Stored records
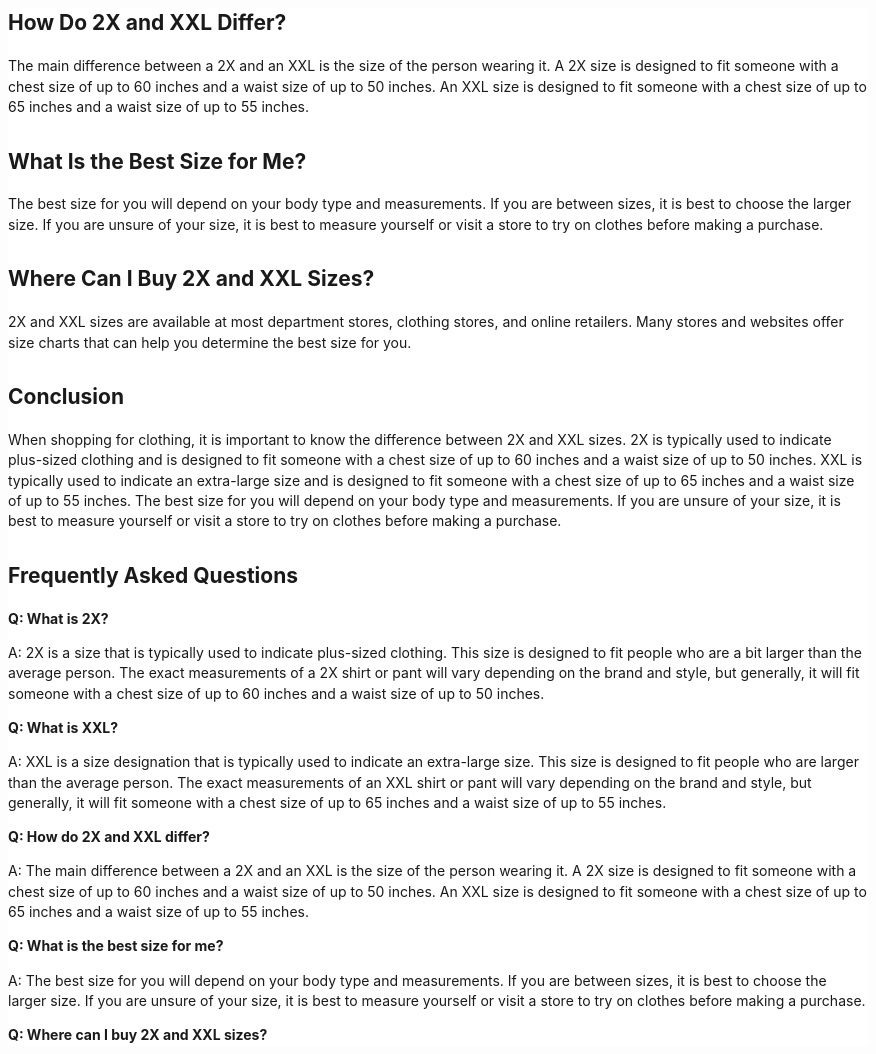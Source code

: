 <h2>How Do 2X and XXL Differ?</h2>

The main difference between a 2X and an XXL is the size of the person wearing it. A 2X size is designed to fit someone with a chest size of up to 60 inches and a waist size of up to 50 inches. An XXL size is designed to fit someone with a chest size of up to 65 inches and a waist size of up to 55 inches.

<h2>What Is the Best Size for Me?</h2>

The best size for you will depend on your body type and measurements. If you are between sizes, it is best to choose the larger size. If you are unsure of your size, it is best to measure yourself or visit a store to try on clothes before making a purchase.

<h2>Where Can I Buy 2X and XXL Sizes?</h2>

2X and XXL sizes are available at most department stores, clothing stores, and online retailers. Many stores and websites offer size charts that can help you determine the best size for you.

<h2>Conclusion</h2>

When shopping for clothing, it is important to know the difference between 2X and XXL sizes. 2X is typically used to indicate plus-sized clothing and is designed to fit someone with a chest size of up to 60 inches and a waist size of up to 50 inches. XXL is typically used to indicate an extra-large size and is designed to fit someone with a chest size of up to 65 inches and a waist size of up to 55 inches. The best size for you will depend on your body type and measurements. If you are unsure of your size, it is best to measure yourself or visit a store to try on clothes before making a purchase.

<h2>Frequently Asked Questions</h2>

<b>Q: What is 2X?</b>

A: 2X is a size that is typically used to indicate plus-sized clothing. This size is designed to fit people who are a bit larger than the average person. The exact measurements of a 2X shirt or pant will vary depending on the brand and style, but generally, it will fit someone with a chest size of up to 60 inches and a waist size of up to 50 inches.

<b>Q: What is XXL?</b>

A: XXL is a size designation that is typically used to indicate an extra-large size. This size is designed to fit people who are larger than the average person. The exact measurements of an XXL shirt or pant will vary depending on the brand and style, but generally, it will fit someone with a chest size of up to 65 inches and a waist size of up to 55 inches.

<b>Q: How do 2X and XXL differ?</b>

A: The main difference between a 2X and an XXL is the size of the person wearing it. A 2X size is designed to fit someone with a chest size of up to 60 inches and a waist size of up to 50 inches. An XXL size is designed to fit someone with a chest size of up to 65 inches and a waist size of up to 55 inches.

<b>Q: What is the best size for me?</b>

A: The best size for you will depend on your body type and measurements. If you are between sizes, it is best to choose the larger size. If you are unsure of your size, it is best to measure yourself or visit a store to try on clothes before making a purchase.

<b>Q: Where can I buy 2X and XXL sizes?</b>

Task details:
Return each line of the data where the word "purchase" appears.

Result of the exercise:
The best size for you will depend on your body type and measurements. If you are between sizes, it is best to choose the larger size. If you are unsure of your size, it is best to measure yourself or visit a store to try on clothes before making a purchase.
When shopping for clothing, it is important to know the difference between 2X and XXL sizes. 2X is typically used to indicate plus-sized clothing and is designed to fit someone with a chest size of up to 60 inches and a waist size of up to 50 inches. XXL is typically used to indicate an extra-large size and is designed to fit someone with a chest size of up to 65 inches and a waist size of up to 55 inches. The best size for you will depend on your body type and measurements. If you are unsure of your size, it is best to measure yourself or visit a store to try on clothes before making a purchase.
A: The best size for you will depend on your body type and measurements. If you are between sizes, it is best to choose the larger size. If you are unsure of your size, it is best to measure yourself or visit a store to try on clothes before making a purchase.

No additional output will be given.